**What you have to do**
Every line of the following records that includes "factors" should be copied.

[Collected data entries]
>>

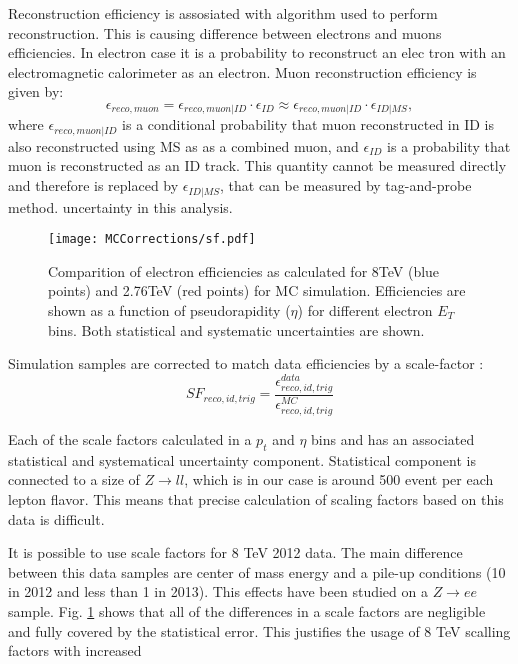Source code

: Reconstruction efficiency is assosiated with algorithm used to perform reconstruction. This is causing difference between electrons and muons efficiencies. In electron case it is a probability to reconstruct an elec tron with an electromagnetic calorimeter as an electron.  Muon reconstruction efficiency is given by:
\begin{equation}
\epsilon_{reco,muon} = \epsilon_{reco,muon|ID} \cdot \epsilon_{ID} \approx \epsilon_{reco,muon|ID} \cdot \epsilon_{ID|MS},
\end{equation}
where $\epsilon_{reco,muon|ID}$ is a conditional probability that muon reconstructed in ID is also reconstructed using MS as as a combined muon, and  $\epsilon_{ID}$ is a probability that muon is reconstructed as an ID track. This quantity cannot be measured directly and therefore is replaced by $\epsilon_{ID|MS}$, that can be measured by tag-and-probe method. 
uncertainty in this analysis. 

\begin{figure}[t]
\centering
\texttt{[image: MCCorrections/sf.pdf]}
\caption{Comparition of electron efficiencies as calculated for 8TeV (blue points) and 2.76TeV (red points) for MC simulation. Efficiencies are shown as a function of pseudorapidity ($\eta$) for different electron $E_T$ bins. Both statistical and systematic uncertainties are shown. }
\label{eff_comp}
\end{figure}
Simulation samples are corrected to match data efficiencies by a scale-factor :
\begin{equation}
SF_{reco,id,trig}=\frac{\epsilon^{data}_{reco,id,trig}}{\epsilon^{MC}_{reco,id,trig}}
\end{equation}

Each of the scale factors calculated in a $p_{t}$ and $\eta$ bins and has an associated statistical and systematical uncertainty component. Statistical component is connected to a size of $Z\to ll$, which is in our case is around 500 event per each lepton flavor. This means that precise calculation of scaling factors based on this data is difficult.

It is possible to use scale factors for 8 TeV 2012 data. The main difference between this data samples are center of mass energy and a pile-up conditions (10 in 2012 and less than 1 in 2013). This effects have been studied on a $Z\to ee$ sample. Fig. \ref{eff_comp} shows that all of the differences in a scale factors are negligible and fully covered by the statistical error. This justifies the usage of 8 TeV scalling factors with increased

<<
>>

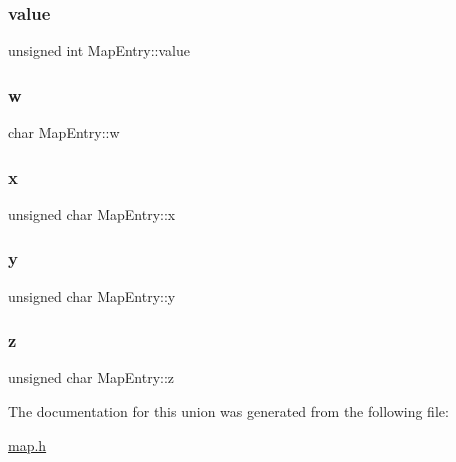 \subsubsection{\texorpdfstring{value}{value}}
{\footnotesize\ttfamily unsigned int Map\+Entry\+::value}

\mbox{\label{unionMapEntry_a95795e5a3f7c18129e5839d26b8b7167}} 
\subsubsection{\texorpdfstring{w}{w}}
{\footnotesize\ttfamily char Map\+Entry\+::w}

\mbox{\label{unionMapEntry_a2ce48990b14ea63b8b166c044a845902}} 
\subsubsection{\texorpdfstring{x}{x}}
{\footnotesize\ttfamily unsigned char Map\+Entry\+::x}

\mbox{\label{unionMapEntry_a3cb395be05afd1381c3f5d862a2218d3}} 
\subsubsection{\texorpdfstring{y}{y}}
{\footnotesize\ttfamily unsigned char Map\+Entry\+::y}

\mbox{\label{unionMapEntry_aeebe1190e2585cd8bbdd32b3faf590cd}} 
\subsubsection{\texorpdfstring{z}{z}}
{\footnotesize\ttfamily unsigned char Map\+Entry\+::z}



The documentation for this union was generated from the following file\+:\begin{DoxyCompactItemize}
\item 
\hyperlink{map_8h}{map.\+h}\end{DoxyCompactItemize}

<<

**The answer**
Each of the scale factors calculated in a $p_{t}$ and $\eta$ bins and has an associated statistical and systematical uncertainty component. Statistical component is connected to a size of $Z\to ll$, which is in our case is around 500 event per each lepton flavor. This means that precise calculation of scaling factors based on this data is difficult.
It is possible to use scale factors for 8 TeV 2012 data. The main difference between this data samples are center of mass energy and a pile-up conditions (10 in 2012 and less than 1 in 2013). This effects have been studied on a $Z\to ee$ sample. Fig. \ref{eff_comp} shows that all of the differences in a scale factors are negligible and fully covered by the statistical error. This justifies the usage of 8 TeV scalling factors with increased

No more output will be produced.